Data:
== Segment start ==

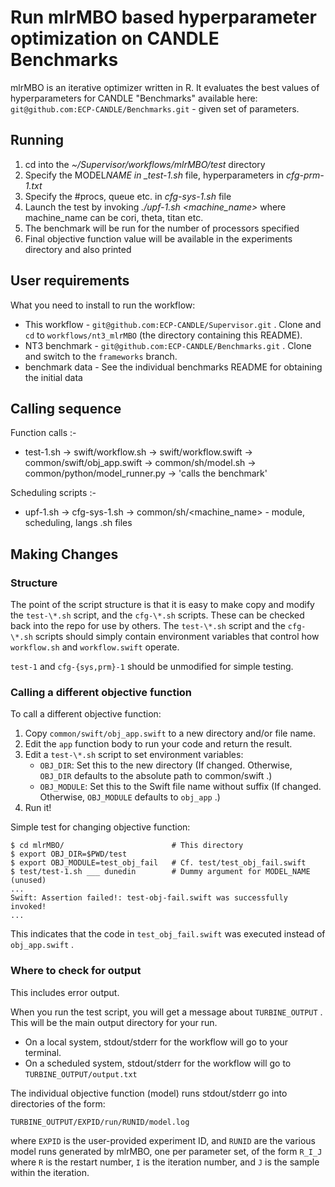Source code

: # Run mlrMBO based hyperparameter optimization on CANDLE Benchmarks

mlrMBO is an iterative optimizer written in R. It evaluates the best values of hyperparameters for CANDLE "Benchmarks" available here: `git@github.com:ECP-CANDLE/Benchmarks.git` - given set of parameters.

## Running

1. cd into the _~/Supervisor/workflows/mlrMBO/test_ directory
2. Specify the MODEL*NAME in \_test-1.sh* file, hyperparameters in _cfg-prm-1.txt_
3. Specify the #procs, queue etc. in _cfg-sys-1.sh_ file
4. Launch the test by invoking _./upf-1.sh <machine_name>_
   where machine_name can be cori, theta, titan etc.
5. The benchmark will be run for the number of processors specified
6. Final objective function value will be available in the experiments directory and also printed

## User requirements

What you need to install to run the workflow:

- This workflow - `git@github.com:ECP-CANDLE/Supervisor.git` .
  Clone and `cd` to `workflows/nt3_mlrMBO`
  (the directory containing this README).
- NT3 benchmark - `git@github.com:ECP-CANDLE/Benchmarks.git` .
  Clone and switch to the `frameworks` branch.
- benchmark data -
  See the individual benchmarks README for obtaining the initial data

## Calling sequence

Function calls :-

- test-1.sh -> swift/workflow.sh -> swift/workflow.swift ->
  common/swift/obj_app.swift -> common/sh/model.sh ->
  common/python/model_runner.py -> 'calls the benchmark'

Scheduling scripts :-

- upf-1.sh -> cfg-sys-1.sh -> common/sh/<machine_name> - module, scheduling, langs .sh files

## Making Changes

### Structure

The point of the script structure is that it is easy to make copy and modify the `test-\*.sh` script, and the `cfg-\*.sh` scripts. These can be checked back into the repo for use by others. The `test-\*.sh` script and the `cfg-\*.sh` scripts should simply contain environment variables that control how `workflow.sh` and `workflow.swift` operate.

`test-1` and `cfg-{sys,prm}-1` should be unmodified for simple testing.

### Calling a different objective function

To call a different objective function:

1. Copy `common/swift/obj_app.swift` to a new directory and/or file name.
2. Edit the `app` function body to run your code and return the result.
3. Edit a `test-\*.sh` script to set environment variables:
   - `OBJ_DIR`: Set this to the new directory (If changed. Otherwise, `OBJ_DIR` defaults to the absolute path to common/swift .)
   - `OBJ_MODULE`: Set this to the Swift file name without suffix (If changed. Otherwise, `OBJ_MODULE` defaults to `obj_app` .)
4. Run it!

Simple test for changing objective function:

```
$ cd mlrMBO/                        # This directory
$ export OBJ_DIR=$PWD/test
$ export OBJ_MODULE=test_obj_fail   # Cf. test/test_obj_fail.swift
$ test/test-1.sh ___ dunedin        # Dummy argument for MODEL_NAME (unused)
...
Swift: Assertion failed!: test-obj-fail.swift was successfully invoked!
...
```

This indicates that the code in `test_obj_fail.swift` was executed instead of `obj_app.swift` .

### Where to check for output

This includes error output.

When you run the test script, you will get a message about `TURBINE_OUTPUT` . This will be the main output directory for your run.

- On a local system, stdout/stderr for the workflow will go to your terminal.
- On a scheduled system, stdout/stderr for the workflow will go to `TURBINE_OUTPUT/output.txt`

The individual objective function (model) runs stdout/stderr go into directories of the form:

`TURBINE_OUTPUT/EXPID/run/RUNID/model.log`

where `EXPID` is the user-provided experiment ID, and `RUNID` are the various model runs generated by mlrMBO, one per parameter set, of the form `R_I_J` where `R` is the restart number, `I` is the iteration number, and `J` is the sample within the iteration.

== Segment end ==

Task objective: The answer must be the whole listing, word for word, with no pictures in it. Please write it out.

Answer for this exercise:
Source code

: # Run mlrMBO based hyperparameter optimization on CANDLE Benchmarks

mlrMBO is an iterative optimizer written in R. It evaluates the best values of hyperparameters for CANDLE "Benchmarks" available here: `git@github.com:ECP-CANDLE/Benchmarks.git` - given set of parameters.

## Running

1. cd into the _~/Supervisor/workflows/mlrMBO/test_ directory
2. Specify the MODEL*NAME in \_test-1.sh* file, hyperparameters in _cfg-prm-1.txt_
3. Specify the #procs, queue etc. in _cfg-sys-1.sh_ file
4. Launch the test by invoking _./upf-1.sh <machine_name>_
   where machine_name can be cori, theta, titan etc.
5. The benchmark will be run for the number of processors specified
6. Final objective function value will be available in the experiments directory and also printed

## User requirements

What you need to install to run the workflow:

- This workflow - `git@github.com:ECP-CANDLE/Supervisor.git` .
  Clone and `cd` to `workflows/nt3_mlrMBO`
  (the directory containing this README).
- NT3 benchmark - `git@github.com:ECP-CANDLE/Benchmarks.git` .
  Clone and switch to the `frameworks` branch.
- benchmark data -
  See the individual benchmarks README for obtaining the initial data

## Calling sequence

Function calls :-

- test-1.sh -> swift/workflow.sh -> swift/workflow.swift ->
  common/swift/obj_app.swift -> common/sh/model.sh ->
  common/python/model_runner.py -> 'calls the benchmark'

Scheduling scripts :-

- upf-1.sh -> cfg-sys-1.sh -> common/sh/<machine_name> - module, scheduling, langs .sh files

## Making Changes

### Structure

The point of the script structure is that it is easy to make copy and modify the `test-\*.sh` script, and the `cfg-\*.sh` scripts. These can be checked back into the repo for use by others. The `test-\*.sh` script and the `cfg-\*.sh` scripts should simply contain environment variables that control how `workflow.sh` and `workflow.swift` operate.

`test-1` and `cfg-{sys,prm}-1` should be unmodified for simple testing.

### Calling a different objective function

To call a different objective function:

1. Copy `common/swift/obj_app.swift` to a new directory and/or file name.
2. Edit the `app` function body to run your code and return the result.
3. Edit a `test-\*.sh` script to set environment variables:
   - `OBJ_DIR`: Set this to the new directory (If changed. Otherwise, `OBJ_DIR` defaults to the absolute path to common/swift .)
   - `OBJ_MODULE`: Set this to the Swift file name without suffix (If changed. Otherwise, `OBJ_MODULE` defaults to `obj_app` .)
4. Run it!

Simple test for changing objective function:

```
$ cd mlrMBO/                        # This directory
$ export OBJ_DIR=$PWD/test
$ export OBJ_MODULE=test_obj_fail   # Cf. test/test_obj_fail.swift
$ test/test-1.sh ___ dunedin        # Dummy argument for MODEL_NAME (unused)
...
Swift: Assertion failed!: test-obj-fail.swift was successfully invoked!
...
```

This indicates that the code in `test_obj_fail.swift` was executed instead of `obj_app.swift` .

### Where to check for output

This includes error output.

When you run the test script, you will get a message about `TURBINE_OUTPUT` . This will be the main output directory for your run.

- On a local system, stdout/stderr for the workflow will go to your terminal.
- On a scheduled system, stdout/stderr for the workflow will go to `TURBINE_OUTPUT/output.txt`

The individual objective function (model) runs stdout/stderr go into directories of the form:

`TURBINE_OUTPUT/EXPID/run/RUNID/model.log`

where `EXPID` is the user-provided experiment ID, and `RUNID` are the various model runs generated by mlrMBO, one per parameter set, of the form `R_I_J` where `R` is the restart number, `I` is the iteration number, and `J` is the sample within the iteration.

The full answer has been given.